This week I was doing some physics fiddling. Even early on in a game prototype, when I should be throwing everything at the wall, I tend to hold back. I’m always looking for that one thing that I implement that will push the entire flaming mess over the edge and reduce the framerate to Muybridge reference book. Of course, whatever that one thing was, it would be absolutely integral to the game and I would have to rebuild the entire structure from scratch just to work around it.
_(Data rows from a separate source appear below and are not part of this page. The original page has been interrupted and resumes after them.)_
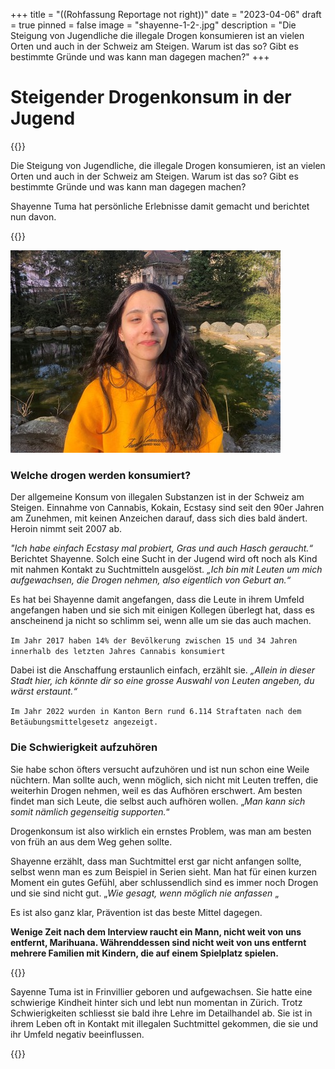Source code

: +++
title = "((Rohfassung Reportage not right))"
date = "2023-04-06"
draft = true
pinned = false
image = "shayenne-1-2-.jpg"
description = "Die Steigung von Jugendliche die illegale Drogen konsumieren ist an vielen Orten und auch in der Schweiz am Steigen. Warum ist das so? Gibt es bestimmte Gründe und was kann man dagegen machen?"
+++
# Steigender Drogenkonsum in der Jugend

{{<box>}}

Die Steigung von Jugendliche, die illegale Drogen konsumieren, ist an vielen Orten und auch in der Schweiz am Steigen. Warum ist das so? Gibt es bestimmte Gründe und was kann man dagegen machen?

Shayenne Tuma hat persönliche Erlebnisse damit gemacht und berichtet nun davon.

{{</box>}}

![Interview Shayenne Tuma im Stadtpark Biel 02.03.2023](shayenne-1-2-.jpg)

### Welche drogen werden konsumiert?

Der allgemeine Konsum von illegalen Substanzen ist in der Schweiz am Steigen. Einnahme von Cannabis, Kokain, Ecstasy sind seit den 90er Jahren am Zunehmen, mit keinen Anzeichen darauf, dass sich dies bald ändert. Heroin nimmt seit 2007 ab. 

*"Ich habe einfach Ecstasy mal probiert, Gras und auch Hasch geraucht.“* Berichtet Shayenne. Solch eine Sucht in der Jugend wird oft noch als Kind mit nahmen Kontakt zu Suchtmitteln ausgelöst. *„Ich bin mit Leuten um mich aufgewachsen, die Drogen nehmen, also eigentlich von Geburt an.“*

Es hat bei Shayenne damit angefangen, dass die Leute in ihrem Umfeld angefangen haben und sie sich mit einigen Kollegen überlegt hat, dass es anscheinend ja nicht so schlimm sei, wenn alle um sie das auch machen.

`Im Jahr 2017 haben 14% der Bevölkerung zwischen 15 und 34 Jahren innerhalb des letzten Jahres Cannabis konsumiert`

Dabei ist die Anschaffung erstaunlich einfach, erzählt sie. *„Allein in dieser Stadt hier, ich könnte dir so eine grosse Auswahl von Leuten angeben, du wärst erstaunt.“* 

`Im Jahr 2022 wurden in Kanton Bern rund 6.114 Straftaten nach dem Betäubungsmittelgesetz angezeigt.`

### Die Schwierigkeit aufzuhören

Sie habe schon öfters versucht aufzuhören und ist nun schon eine Weile nüchtern. Man sollte auch, wenn möglich, sich nicht mit Leuten treffen, die weiterhin Drogen nehmen, weil es das Aufhören erschwert. Am besten findet man sich Leute, die selbst auch aufhören wollen. „*Man kann sich somit nämlich gegenseitig supporten.*“

Drogenkonsum ist also wirklich ein ernstes Problem, was man am besten von früh an aus dem Weg gehen sollte.

Shayenne erzählt, dass man Suchtmittel erst gar nicht anfangen sollte, selbst wenn man es zum Beispiel in Serien sieht. Man hat für einen kurzen Moment ein gutes Gefühl, aber schlussendlich sind es immer noch Drogen und sie sind nicht gut. „*Wie gesagt, wenn möglich nie anfassen* „

Es ist also ganz klar, Prävention ist das beste Mittel dagegen.

**Wenige Zeit nach dem Interview raucht ein Mann, nicht weit von uns entfernt, Marihuana. Währenddessen sind nicht weit von uns entfernt mehrere Familien mit Kindern, die auf einem Spielplatz spielen.**

{{<box>}}

Sayenne Tuma ist in Frinvillier geboren und aufgewachsen. Sie hatte eine schwierige Kindheit hinter sich und lebt nun momentan in Zürich. Trotz Schwierigkeiten schliesst sie bald ihre Lehre im Detailhandel ab. Sie ist in ihrem Leben oft in Kontakt mit illegalen Suchtmittel gekommen, die sie und ihr Umfeld negativ beeinflussen. 

{{</box>}}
That never actually happens. It turns out that even the tiny computers in phones and tablets are ridiculously powerful, and it would take some truly thoughtless design to stop them from running most game prototypes. At one point I had it so that the game would get stuck in a loop and infinitely spawn physics objects that would collide with other physics objects triggering the spawning of even more physics objects. I left this mess running on my phone for several minutes. Eventually the game was drawing one frame every few seconds, but it never crashed. Most of the screen was filled with barely moving spheres, several hundred thousand pixel shaded polygons all told, each object with it’s own calculated physical reaction to the objects around it. I had made little to no attempt to optimise anything in the game, and still it kept on running.
I used to test out new video cards by creating an array of duplicate primitive objects, cubes, spheres, or cones, in Maya. Early GeForce cards and Pentium2 processors could deal with a few hundred. The last time I tried that particular benchmark the fan on my Graphics card spun up, but the screen was filled with a 3D grid of objects that looked like a scifi novel cover. Cones as far as you could see in any direction. I haven’t tried it, but I suspect that my phone would perform pretty well in such a test.
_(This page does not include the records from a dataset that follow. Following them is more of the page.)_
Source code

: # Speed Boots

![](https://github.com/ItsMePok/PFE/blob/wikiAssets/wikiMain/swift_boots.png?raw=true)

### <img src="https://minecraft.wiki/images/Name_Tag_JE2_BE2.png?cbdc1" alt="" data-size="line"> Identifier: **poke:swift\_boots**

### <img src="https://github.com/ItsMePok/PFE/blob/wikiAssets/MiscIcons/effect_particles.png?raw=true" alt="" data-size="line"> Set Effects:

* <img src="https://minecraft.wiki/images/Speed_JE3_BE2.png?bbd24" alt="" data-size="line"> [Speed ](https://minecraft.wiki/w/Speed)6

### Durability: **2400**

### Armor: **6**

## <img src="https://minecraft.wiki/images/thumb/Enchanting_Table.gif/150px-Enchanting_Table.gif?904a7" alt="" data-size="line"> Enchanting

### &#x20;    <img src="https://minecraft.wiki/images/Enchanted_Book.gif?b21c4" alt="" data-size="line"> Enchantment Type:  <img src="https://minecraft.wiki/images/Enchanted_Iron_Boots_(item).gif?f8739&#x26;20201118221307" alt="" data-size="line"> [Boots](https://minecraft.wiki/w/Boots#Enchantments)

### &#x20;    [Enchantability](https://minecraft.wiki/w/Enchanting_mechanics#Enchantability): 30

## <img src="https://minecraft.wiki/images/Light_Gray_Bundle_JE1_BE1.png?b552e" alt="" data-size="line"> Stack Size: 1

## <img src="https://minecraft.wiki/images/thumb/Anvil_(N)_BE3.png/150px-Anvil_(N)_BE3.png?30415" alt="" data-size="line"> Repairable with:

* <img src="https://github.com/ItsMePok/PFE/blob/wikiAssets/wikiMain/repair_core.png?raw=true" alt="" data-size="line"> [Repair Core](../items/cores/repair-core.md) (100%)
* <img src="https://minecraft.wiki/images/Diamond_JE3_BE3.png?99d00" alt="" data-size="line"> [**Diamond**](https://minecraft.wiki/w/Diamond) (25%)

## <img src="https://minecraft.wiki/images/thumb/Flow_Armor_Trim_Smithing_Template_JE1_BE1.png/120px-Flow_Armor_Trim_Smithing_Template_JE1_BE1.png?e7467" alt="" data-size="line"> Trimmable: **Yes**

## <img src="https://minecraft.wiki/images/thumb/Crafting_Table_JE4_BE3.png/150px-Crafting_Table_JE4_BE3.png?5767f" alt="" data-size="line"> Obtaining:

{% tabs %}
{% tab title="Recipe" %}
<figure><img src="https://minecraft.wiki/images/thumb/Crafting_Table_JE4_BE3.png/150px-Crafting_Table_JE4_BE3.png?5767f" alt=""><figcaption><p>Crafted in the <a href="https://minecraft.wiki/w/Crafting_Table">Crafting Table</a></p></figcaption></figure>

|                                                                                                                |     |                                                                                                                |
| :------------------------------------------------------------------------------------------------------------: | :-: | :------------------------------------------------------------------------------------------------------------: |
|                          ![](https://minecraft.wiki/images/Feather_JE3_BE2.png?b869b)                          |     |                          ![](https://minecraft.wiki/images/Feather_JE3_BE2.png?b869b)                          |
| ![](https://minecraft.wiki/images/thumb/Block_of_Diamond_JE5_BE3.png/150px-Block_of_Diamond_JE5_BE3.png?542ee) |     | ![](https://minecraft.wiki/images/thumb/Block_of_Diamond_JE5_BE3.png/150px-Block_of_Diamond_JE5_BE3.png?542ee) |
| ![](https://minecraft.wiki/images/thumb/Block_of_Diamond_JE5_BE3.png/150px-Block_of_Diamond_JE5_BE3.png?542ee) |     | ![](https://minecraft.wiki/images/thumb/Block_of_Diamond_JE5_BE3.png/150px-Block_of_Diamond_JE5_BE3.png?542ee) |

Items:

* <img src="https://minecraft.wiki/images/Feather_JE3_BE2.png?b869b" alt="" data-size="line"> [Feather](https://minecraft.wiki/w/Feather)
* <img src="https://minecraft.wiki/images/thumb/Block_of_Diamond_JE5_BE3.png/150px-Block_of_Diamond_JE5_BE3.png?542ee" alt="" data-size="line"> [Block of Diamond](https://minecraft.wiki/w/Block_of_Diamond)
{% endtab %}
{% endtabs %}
There is a reason why the digital special effects in Jurassic Park and Terminator 2 don’t look like “bad cg”. A lot of people, casual moviegoers and filmmakers alike, tend to say that it is due to the mix of practical, in camera effects, and computer generated effects. The real world puppets, makeup, and motion controlled models cover for the CG, because CG is always bad. This is, of course, completely wrong. These movies were made in the early days of digital effects. No one really knew what would work on film. Could a completely digital T-Rex command the same presence on screen as a real physical object would. Absolutely no one had an answer for that question, so the best course of action was to use the bleeding edge of technology as sparingly as possible. You could always cut around it if it didn’t work out.
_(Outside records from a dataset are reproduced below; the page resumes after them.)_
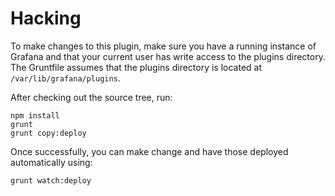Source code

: # Hacking

To make changes to this plugin, make sure you have a running instance of Grafana and that your current user has write access to the plugins directory.
The Gruntfile assumes that the plugins directory is located at `/var/lib/grafana/plugins`.

After checking out the source tree, run:

    npm install
    grunt
    grunt copy:deploy

Once successfully, you can make change and have those deployed automatically using:

    grunt watch:deploy
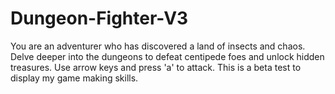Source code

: # Dungeon-Fighter-V3
You are an adventurer who has discovered a land of insects and chaos. Delve deeper into the dungeons to defeat centipede foes and unlock hidden treasures. Use arrow keys and press 'a' to attack. This is a beta test to display my game making skills.
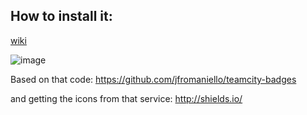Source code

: ## How to install it:
[wiki](https://github.com/jordicat/teamCityBadges/wiki)


![image](https://cloud.githubusercontent.com/assets/8877242/5469979/55bf8f92-85da-11e4-9b6a-ce1645ec00b6.png)

Based on that code:
https://github.com/jfromaniello/teamcity-badges

and getting the icons from that service:
http://shields.io/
These new visual effects technologies were pushed only far enough to achieve the required effect on screen, and no more. Leaning on the liquid metal effect in Terminator 2 would mean that there would be no way to drop scenes that didn’t work. The end goal of the effects in T2 was the visceral feeling of battling an opponent without substance, it was never meant to be a catch all solution for every special effects need. The new film Mad Max Fury Road is applauded for it’s use of practical effects over digital ones. Barely a frame of that movie goes by without some digital manipulation. The color in every shot is bent so hard it could have been filmed in black and white and tones painted in after the fact. The effects never draw that much attention to themselves, because they are only used to achieve a certain feeling, they are not the content of the scene.
With the staggering amount of processing power available to modern video games, it might seem possible to just turn on pretty shaders and dynamic physics and have that be your game. This is where, maybe some restraint is in order. If an processor intensive task is actually creating the feeling you want your players to be feeling it might be worth pursuing. If it’s not, but the technology is letting you get away with extras, it might be better to simply cut that effect and work around it.